Data excerpts:
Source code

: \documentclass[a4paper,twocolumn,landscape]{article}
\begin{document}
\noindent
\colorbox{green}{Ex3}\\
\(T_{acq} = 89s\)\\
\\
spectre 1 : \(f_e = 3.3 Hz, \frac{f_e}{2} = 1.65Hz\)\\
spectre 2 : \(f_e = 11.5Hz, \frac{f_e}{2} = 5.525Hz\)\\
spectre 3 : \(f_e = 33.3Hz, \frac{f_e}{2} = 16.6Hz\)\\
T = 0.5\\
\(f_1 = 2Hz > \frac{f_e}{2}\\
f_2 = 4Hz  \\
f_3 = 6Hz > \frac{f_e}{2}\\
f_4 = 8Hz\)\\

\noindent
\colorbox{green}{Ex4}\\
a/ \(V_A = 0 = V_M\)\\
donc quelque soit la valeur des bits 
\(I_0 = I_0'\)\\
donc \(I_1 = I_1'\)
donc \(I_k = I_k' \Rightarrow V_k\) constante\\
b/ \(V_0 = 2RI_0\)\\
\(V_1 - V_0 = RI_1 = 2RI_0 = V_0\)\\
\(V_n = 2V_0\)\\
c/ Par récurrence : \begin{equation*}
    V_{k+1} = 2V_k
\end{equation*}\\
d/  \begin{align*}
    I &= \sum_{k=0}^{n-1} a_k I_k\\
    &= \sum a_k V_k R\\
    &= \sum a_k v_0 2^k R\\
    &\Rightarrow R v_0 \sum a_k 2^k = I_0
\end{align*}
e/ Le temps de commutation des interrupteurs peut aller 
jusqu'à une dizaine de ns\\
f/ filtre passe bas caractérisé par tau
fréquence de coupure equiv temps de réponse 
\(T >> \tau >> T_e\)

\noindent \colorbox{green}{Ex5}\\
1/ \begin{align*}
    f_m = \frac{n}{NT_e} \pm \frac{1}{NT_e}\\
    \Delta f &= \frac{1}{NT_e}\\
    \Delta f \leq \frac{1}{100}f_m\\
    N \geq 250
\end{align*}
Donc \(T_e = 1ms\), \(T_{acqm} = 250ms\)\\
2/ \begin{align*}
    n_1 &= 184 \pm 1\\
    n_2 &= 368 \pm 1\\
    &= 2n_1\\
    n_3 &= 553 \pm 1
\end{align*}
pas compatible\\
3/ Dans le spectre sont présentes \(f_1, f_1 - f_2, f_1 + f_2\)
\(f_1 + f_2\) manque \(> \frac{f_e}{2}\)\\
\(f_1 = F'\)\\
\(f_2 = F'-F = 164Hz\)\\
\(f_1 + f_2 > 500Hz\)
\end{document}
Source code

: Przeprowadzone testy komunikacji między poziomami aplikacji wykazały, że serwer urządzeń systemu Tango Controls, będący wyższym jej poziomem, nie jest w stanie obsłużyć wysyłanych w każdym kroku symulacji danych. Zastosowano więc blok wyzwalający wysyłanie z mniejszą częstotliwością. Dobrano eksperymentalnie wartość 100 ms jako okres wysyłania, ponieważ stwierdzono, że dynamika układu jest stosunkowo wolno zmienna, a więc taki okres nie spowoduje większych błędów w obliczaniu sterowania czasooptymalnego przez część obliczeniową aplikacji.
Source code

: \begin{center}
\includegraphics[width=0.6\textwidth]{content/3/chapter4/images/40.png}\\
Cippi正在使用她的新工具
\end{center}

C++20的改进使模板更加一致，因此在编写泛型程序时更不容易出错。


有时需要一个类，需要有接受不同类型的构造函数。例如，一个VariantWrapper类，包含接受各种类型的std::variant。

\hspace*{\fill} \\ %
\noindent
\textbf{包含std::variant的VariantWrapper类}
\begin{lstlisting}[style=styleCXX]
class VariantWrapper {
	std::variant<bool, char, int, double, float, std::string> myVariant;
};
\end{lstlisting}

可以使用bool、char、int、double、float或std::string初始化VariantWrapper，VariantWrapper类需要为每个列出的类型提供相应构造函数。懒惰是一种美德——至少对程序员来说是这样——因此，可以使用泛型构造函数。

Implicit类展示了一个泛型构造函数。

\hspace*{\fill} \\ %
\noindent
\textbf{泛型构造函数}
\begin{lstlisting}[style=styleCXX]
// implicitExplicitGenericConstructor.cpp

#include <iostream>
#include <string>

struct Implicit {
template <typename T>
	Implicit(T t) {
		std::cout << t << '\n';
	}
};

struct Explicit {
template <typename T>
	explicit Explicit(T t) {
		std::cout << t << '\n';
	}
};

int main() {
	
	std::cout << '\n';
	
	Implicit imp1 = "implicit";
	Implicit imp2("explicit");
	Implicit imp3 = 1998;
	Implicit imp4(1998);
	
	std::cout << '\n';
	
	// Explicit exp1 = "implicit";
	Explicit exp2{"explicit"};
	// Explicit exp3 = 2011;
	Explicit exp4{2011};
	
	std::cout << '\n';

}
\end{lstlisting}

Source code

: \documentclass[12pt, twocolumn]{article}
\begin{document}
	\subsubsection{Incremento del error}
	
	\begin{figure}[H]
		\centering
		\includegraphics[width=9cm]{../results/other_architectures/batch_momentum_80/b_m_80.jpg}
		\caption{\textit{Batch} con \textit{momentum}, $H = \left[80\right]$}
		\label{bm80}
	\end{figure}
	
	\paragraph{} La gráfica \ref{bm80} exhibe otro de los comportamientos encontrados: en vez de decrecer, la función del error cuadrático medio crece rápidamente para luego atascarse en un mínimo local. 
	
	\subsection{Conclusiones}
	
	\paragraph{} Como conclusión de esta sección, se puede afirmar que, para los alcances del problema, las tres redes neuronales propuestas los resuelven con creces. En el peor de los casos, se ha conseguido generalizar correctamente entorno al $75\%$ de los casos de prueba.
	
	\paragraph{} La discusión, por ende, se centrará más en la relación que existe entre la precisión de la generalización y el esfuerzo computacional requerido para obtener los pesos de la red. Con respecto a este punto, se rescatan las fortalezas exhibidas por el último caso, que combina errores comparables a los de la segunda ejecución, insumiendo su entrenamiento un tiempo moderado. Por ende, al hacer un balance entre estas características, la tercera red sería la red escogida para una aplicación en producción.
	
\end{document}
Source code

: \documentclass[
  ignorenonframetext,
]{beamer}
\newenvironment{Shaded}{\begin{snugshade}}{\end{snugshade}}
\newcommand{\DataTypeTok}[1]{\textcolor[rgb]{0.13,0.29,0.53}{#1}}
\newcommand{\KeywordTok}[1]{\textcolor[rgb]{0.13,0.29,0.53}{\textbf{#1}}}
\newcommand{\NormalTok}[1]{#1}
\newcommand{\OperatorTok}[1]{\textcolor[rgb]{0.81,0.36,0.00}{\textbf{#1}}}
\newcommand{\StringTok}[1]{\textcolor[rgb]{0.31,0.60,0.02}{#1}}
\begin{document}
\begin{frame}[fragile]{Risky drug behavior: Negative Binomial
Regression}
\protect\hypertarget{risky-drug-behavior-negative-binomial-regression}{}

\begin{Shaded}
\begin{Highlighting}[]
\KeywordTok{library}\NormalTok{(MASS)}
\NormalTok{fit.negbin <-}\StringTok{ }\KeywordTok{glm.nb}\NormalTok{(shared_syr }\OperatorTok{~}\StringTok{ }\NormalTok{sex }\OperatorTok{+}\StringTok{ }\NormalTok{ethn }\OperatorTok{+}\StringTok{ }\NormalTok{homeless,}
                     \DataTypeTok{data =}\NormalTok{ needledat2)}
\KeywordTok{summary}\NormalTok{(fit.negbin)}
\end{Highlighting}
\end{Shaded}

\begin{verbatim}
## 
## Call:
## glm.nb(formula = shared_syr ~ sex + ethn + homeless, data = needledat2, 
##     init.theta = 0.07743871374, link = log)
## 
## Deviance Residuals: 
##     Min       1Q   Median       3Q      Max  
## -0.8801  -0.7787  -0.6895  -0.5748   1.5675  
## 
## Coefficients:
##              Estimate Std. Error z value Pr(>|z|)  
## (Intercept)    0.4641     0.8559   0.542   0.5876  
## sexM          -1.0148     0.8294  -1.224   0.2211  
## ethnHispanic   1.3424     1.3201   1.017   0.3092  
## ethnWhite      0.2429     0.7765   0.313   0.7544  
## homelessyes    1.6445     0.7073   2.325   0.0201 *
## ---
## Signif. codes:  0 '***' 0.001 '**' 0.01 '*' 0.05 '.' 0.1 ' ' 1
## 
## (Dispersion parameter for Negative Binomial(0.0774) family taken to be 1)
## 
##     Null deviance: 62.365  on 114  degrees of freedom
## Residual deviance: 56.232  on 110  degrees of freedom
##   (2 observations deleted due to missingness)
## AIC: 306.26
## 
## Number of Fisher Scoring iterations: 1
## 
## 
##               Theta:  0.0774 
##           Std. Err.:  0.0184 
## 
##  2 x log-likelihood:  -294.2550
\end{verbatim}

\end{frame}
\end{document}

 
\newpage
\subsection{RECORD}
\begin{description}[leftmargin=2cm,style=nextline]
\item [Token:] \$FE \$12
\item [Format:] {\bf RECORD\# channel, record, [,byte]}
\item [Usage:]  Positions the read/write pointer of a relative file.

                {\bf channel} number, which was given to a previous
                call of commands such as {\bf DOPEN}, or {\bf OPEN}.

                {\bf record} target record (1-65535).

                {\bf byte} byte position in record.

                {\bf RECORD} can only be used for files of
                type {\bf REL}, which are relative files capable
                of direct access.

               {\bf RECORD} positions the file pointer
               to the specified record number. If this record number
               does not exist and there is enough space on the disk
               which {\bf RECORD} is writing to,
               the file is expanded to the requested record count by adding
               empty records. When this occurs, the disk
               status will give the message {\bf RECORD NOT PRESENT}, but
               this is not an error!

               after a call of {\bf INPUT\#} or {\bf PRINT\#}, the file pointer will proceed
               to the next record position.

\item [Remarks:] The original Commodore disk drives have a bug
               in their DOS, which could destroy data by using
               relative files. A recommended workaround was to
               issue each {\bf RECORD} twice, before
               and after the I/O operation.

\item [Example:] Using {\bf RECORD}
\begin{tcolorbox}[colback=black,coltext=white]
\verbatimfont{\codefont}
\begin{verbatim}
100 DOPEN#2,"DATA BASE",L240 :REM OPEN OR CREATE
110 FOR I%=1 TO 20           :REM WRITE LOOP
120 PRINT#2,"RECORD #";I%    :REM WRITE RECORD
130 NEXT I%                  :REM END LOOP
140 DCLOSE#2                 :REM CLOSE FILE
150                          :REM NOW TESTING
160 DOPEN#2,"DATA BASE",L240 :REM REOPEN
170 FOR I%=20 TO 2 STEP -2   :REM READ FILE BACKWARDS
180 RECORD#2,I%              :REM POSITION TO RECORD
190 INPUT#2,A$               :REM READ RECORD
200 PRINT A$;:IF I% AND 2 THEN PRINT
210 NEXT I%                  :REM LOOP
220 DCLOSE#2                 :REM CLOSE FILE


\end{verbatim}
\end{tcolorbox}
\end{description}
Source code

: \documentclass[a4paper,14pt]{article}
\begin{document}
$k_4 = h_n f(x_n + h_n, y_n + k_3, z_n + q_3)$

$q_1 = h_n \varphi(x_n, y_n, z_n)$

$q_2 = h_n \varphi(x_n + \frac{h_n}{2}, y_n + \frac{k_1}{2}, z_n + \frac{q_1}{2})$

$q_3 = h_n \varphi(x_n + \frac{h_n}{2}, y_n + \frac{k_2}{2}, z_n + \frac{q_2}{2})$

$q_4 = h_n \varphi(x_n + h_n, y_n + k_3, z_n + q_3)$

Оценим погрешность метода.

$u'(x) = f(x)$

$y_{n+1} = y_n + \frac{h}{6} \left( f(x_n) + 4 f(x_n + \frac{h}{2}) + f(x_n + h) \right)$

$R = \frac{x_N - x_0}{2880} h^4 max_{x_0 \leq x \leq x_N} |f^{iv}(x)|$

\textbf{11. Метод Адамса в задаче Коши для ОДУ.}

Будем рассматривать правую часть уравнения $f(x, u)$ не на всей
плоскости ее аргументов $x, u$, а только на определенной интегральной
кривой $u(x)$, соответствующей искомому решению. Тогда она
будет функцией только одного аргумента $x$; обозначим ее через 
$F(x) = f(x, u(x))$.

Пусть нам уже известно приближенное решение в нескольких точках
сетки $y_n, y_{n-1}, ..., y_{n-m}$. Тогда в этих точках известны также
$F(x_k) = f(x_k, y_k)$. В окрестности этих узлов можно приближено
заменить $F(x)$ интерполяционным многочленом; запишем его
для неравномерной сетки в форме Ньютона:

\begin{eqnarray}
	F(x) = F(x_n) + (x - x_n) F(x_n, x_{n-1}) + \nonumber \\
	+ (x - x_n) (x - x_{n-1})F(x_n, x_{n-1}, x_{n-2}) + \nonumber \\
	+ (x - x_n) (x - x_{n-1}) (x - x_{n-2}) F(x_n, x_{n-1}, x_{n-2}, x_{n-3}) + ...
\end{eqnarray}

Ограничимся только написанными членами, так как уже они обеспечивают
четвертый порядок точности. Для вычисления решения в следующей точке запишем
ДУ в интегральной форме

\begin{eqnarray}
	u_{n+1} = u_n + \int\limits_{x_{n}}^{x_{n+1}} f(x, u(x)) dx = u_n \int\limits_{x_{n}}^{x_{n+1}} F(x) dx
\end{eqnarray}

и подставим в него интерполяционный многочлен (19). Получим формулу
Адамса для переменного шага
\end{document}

What you are asked to do: Nothing beyond the line containing "b/ \(V_0 = 2RI_0\)\\" is to be output; the lines above, from the first one onward to that line, are to be transcribed exactly.

Exercise answer:
Source code

: \documentclass[a4paper,twocolumn,landscape]{article}
\begin{document}
\noindent
\colorbox{green}{Ex3}\\
\(T_{acq} = 89s\)\\
\\
spectre 1 : \(f_e = 3.3 Hz, \frac{f_e}{2} = 1.65Hz\)\\
spectre 2 : \(f_e = 11.5Hz, \frac{f_e}{2} = 5.525Hz\)\\
spectre 3 : \(f_e = 33.3Hz, \frac{f_e}{2} = 16.6Hz\)\\
T = 0.5\\
\(f_1 = 2Hz > \frac{f_e}{2}\\
f_2 = 4Hz  \\
f_3 = 6Hz > \frac{f_e}{2}\\
f_4 = 8Hz\)\\

\noindent
\colorbox{green}{Ex4}\\
a/ \(V_A = 0 = V_M\)\\
donc quelque soit la valeur des bits 
\(I_0 = I_0'\)\\
donc \(I_1 = I_1'\)
donc \(I_k = I_k' \Rightarrow V_k\) constante\\
b/ \(V_0 = 2RI_0\)\\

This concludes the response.